##### Record set #####
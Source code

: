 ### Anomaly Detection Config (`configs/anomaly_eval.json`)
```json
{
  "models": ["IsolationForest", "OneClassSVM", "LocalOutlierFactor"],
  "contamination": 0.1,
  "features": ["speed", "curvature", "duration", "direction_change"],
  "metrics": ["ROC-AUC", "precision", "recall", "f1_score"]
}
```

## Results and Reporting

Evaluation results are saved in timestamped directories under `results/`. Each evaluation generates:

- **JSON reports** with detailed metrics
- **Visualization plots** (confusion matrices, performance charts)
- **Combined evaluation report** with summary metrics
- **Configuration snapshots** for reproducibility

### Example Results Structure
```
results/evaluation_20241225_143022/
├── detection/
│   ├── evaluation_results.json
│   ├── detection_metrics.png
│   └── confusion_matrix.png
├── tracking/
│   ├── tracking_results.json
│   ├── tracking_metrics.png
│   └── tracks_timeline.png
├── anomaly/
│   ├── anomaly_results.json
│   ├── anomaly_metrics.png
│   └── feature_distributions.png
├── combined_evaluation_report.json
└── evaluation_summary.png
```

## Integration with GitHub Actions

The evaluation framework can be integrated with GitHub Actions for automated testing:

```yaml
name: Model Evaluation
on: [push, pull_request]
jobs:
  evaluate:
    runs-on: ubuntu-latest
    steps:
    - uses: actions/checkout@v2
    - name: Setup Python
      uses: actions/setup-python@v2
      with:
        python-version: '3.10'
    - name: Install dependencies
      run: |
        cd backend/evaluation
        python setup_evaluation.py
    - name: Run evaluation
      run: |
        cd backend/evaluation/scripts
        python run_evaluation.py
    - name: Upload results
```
#####
What the task requires> The records above need to be transcribed in full. Keep every character unchanged.

Answer to the exercise>
Source code

: ### Anomaly Detection Config (`configs/anomaly_eval.json`)
```json
{
  "models": ["IsolationForest", "OneClassSVM", "LocalOutlierFactor"],
  "contamination": 0.1,
  "features": ["speed", "curvature", "duration", "direction_change"],
  "metrics": ["ROC-AUC", "precision", "recall", "f1_score"]
}
```

## Results and Reporting

Evaluation results are saved in timestamped directories under `results/`. Each evaluation generates:

- **JSON reports** with detailed metrics
- **Visualization plots** (confusion matrices, performance charts)
- **Combined evaluation report** with summary metrics
- **Configuration snapshots** for reproducibility

### Example Results Structure
```
results/evaluation_20241225_143022/
├── detection/
│   ├── evaluation_results.json
│   ├── detection_metrics.png
│   └── confusion_matrix.png
├── tracking/
│   ├── tracking_results.json
│   ├── tracking_metrics.png
│   └── tracks_timeline.png
├── anomaly/
│   ├── anomaly_results.json
│   ├── anomaly_metrics.png
│   └── feature_distributions.png
├── combined_evaluation_report.json
└── evaluation_summary.png
```

## Integration with GitHub Actions

The evaluation framework can be integrated with GitHub Actions for automated testing:

```yaml
name: Model Evaluation
on: [push, pull_request]
jobs:
  evaluate:
    runs-on: ubuntu-latest
    steps:
    - uses: actions/checkout@v2
    - name: Setup Python
      uses: actions/setup-python@v2
      with:
        python-version: '3.10'
    - name: Install dependencies
      run: |
        cd backend/evaluation
        python setup_evaluation.py
    - name: Run evaluation
      run: |
        cd backend/evaluation/scripts
        python run_evaluation.py
    - name: Upload results
```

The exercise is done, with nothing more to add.